- [To do] Print the lines that start the entries and continue through the one holding "### Återtrycksläge", please, exactly and with the pictures omitted.

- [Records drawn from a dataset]
____
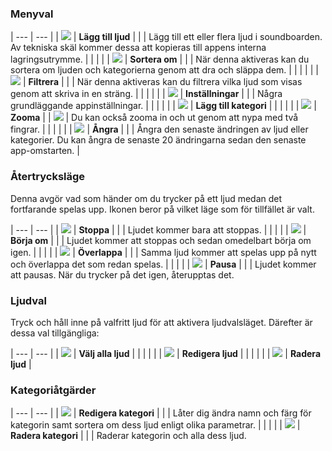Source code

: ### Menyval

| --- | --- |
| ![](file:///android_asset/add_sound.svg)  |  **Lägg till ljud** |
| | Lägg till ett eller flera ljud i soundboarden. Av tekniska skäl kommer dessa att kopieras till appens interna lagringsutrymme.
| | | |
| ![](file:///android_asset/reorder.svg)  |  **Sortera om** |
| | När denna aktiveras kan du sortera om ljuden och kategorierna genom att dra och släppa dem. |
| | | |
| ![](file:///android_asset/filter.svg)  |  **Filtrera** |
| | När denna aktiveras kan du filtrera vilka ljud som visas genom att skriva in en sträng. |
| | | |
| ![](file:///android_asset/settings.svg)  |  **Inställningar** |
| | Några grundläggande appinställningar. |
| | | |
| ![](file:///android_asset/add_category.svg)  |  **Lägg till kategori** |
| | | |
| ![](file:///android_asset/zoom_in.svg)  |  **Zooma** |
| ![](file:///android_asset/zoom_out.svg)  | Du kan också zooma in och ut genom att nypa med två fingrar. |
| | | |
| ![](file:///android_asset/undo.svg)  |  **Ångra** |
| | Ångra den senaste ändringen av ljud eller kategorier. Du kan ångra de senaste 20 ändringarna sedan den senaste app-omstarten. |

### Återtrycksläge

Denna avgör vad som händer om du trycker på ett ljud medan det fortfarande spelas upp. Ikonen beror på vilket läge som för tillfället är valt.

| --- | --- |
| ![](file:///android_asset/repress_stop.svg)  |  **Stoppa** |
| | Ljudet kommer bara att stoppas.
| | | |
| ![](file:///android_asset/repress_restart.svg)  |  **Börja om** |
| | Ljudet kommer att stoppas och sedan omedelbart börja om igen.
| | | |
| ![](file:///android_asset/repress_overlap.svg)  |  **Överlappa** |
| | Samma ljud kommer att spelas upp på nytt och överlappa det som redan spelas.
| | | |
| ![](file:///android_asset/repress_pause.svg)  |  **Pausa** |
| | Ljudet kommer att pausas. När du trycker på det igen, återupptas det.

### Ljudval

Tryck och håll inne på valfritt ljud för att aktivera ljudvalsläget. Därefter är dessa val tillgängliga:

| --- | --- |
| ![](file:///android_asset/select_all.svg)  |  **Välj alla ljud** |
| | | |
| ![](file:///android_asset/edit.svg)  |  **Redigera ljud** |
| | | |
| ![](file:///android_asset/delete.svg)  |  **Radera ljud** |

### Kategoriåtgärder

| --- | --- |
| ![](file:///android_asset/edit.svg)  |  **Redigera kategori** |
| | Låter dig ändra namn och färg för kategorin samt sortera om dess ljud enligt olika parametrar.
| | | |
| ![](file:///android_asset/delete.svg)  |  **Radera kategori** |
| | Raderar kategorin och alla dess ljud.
____
- [Written response]
Source code

: ### Menyval

| --- | --- |
| ![](file:///android_asset/add_sound.svg)  |  **Lägg till ljud** |
| | Lägg till ett eller flera ljud i soundboarden. Av tekniska skäl kommer dessa att kopieras till appens interna lagringsutrymme.
| | | |
| ![](file:///android_asset/reorder.svg)  |  **Sortera om** |
| | När denna aktiveras kan du sortera om ljuden och kategorierna genom att dra och släppa dem. |
| | | |
| ![](file:///android_asset/filter.svg)  |  **Filtrera** |
| | När denna aktiveras kan du filtrera vilka ljud som visas genom att skriva in en sträng. |
| | | |
| ![](file:///android_asset/settings.svg)  |  **Inställningar** |
| | Några grundläggande appinställningar. |
| | | |
| ![](file:///android_asset/add_category.svg)  |  **Lägg till kategori** |
| | | |
| ![](file:///android_asset/zoom_in.svg)  |  **Zooma** |
| ![](file:///android_asset/zoom_out.svg)  | Du kan också zooma in och ut genom att nypa med två fingrar. |
| | | |
| ![](file:///android_asset/undo.svg)  |  **Ångra** |
| | Ångra den senaste ändringen av ljud eller kategorier. Du kan ångra de senaste 20 ändringarna sedan den senaste app-omstarten. |

### Återtrycksläge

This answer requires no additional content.